JAKARTA - PT Wijaya Karya Tbk (WIKA) kini mengandalkan taktik pemilihan proyek yang lebih cermat, pengetatan biaya, dan efisiensi di lapangan demi mempertahankan performa bisnis.
Hal ini dilakukan guna menyikapi penurunan nilai tukar rupiah terhadap dolar AS serta naik-turunnya harga energi dunia yang berisiko membebani biaya konstruksi.
Corporate Secretary WIKA, Ngatemin, menyampaikan bahwa pihaknya terus mencermati pergerakan nilai tukar dan harga energi karena hal tersebut bisa berdampak langsung pada biaya proyek, khususnya untuk komponen energi, logistik, material industri, serta alat-alat konstruksi.
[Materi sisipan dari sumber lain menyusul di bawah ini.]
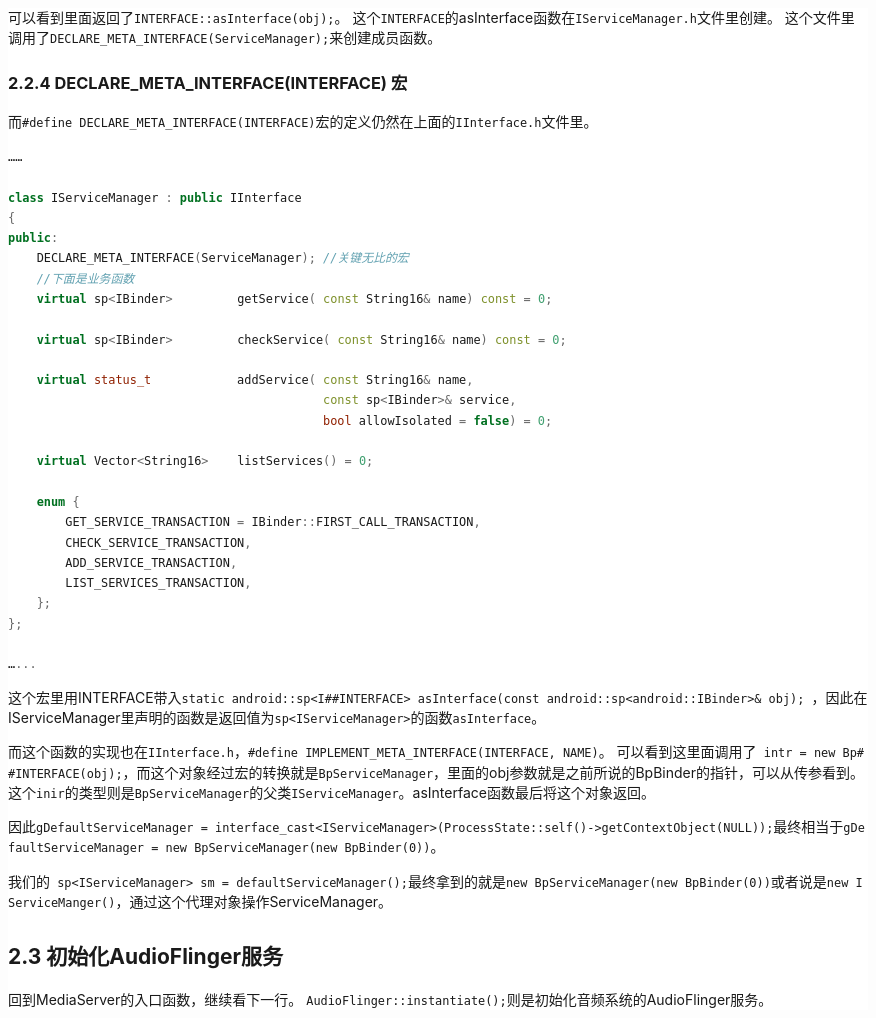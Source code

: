 可以看到里面返回了`INTERFACE::asInterface(obj);`。
这个`INTERFACE`的asInterface函数在`IServiceManager.h`文件里创建。
这个文件里调用了`DECLARE_META_INTERFACE(ServiceManager);`来创建成员函数。

### 2.2.4 DECLARE_META_INTERFACE(INTERFACE) 宏

而`#define DECLARE_META_INTERFACE(INTERFACE)`宏的定义仍然在上面的`IInterface.h`文件里。

``` c++
……

class IServiceManager : public IInterface
{
public:
    DECLARE_META_INTERFACE(ServiceManager);	//关键无比的宏
    //下面是业务函数
    virtual sp<IBinder>         getService( const String16& name) const = 0;

    virtual sp<IBinder>         checkService( const String16& name) const = 0;

    virtual status_t            addService( const String16& name,
                                            const sp<IBinder>& service,
                                            bool allowIsolated = false) = 0;

    virtual Vector<String16>    listServices() = 0;

    enum {
        GET_SERVICE_TRANSACTION = IBinder::FIRST_CALL_TRANSACTION,
        CHECK_SERVICE_TRANSACTION,
        ADD_SERVICE_TRANSACTION,
        LIST_SERVICES_TRANSACTION,
    };
};

…...
```
这个宏里用INTERFACE带入`static android::sp<I##INTERFACE> asInterface(const android::sp<android::IBinder>& obj); `，因此在IServiceManager里声明的函数是返回值为`sp<IServiceManager>`的函数`asInterface`。

而这个函数的实现也在`IInterface.h`，`#define IMPLEMENT_META_INTERFACE(INTERFACE, NAME)`。
可以看到这里面调用了` intr = new Bp##INTERFACE(obj);`，而这个对象经过宏的转换就是`BpServiceManager`，里面的obj参数就是之前所说的BpBinder的指针，可以从传参看到。这个`inir`的类型则是`BpServiceManager`的父类`IServiceManager`。asInterface函数最后将这个对象返回。

因此`gDefaultServiceManager = interface_cast<IServiceManager>(ProcessState::self()->getContextObject(NULL));`最终相当于`gDefaultServiceManager = new BpServiceManager(new BpBinder(0))`。

我们的` sp<IServiceManager> sm = defaultServiceManager();`最终拿到的就是`new BpServiceManager(new BpBinder(0))`或者说是`new IServiceManger()`，通过这个代理对象操作ServiceManager。

## 2.3 初始化AudioFlinger服务

回到MediaServer的入口函数，继续看下一行。
`AudioFlinger::instantiate();`则是初始化音频系统的AudioFlinger服务。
Guna meminimalisasi pengaruh kenaikan biaya tersebut, WIKA memperkuat upaya mitigasi melalui efisiensi operasional, pengendalian pengeluaran, optimalisasi arus kas, dan penguatan manajemen risiko pada semua proyek yang sedang berjalan.
Perseroan pun terus menjalin koordinasi dengan pihak pemberi kerja agar pengerjaan proyek bisa berlangsung sesuai jadwal di tengah kondisi pasar yang dinamis. Selain mengutamakan efisiensi, WIKA kini semakin selektif dalam mengejar kontrak baru.
Upaya ini dilakukan untuk menjaga mutu pertumbuhan bisnis sekaligus memastikan kondisi arus kas tetap sehat di tengah kompetisi proyek yang kian ketat.
“WIKA menerapkan four eyes principle dan prinsip selektivitas dalam mengikuti tender dan memperoleh proyek baru, dengan fokus pada proyek yang memiliki skema pembayaran bulanan, tingkat risiko yang terukur, serta mampu memberikan nilai tambah bagi perseroan,” ujar Ngatemin.
Strategi tersebut merupakan salah satu kunci WIKA untuk menjaga profitabilitas di tengah tingginya tekanan biaya konstruksi. Perseroan memprioritaskan proyek-proyek yang memiliki profil risiko terkendali serta mekanisme pembayaran yang mendukung likuiditas perusahaan.
Meskipun menghadapi tantangan dari pelemahan rupiah dan mahalnya biaya energi, WIKA menegaskan bahwa target bisnis tahun 2026 masih berjalan sesuai perencanaan. Perseroan tetap yakin terhadap pencapaian kontrak baru dan kinerja operasional sepanjang tahun ini.
Hingga April 2026, WIKA telah mencatatkan kontrak baru senilai Rp5 triliun. Kontribusi terbesar disumbang dari segmen Energy & Industrial Plant sebesar 41,59%, disusul segmen Industry sebesar 28,79%, Infrastructure & Building 25,12%, serta Property & Investment sebesar 4,49%.
Melalui kombinasi strategi efisiensi, mitigasi risiko, dan selektivitas proyek, WIKA menargetkan mampu menjaga pertumbuhan usaha yang berkelanjutan serta mencapai target kontrak baru, pendapatan, dan laba sepanjang tahun 2026.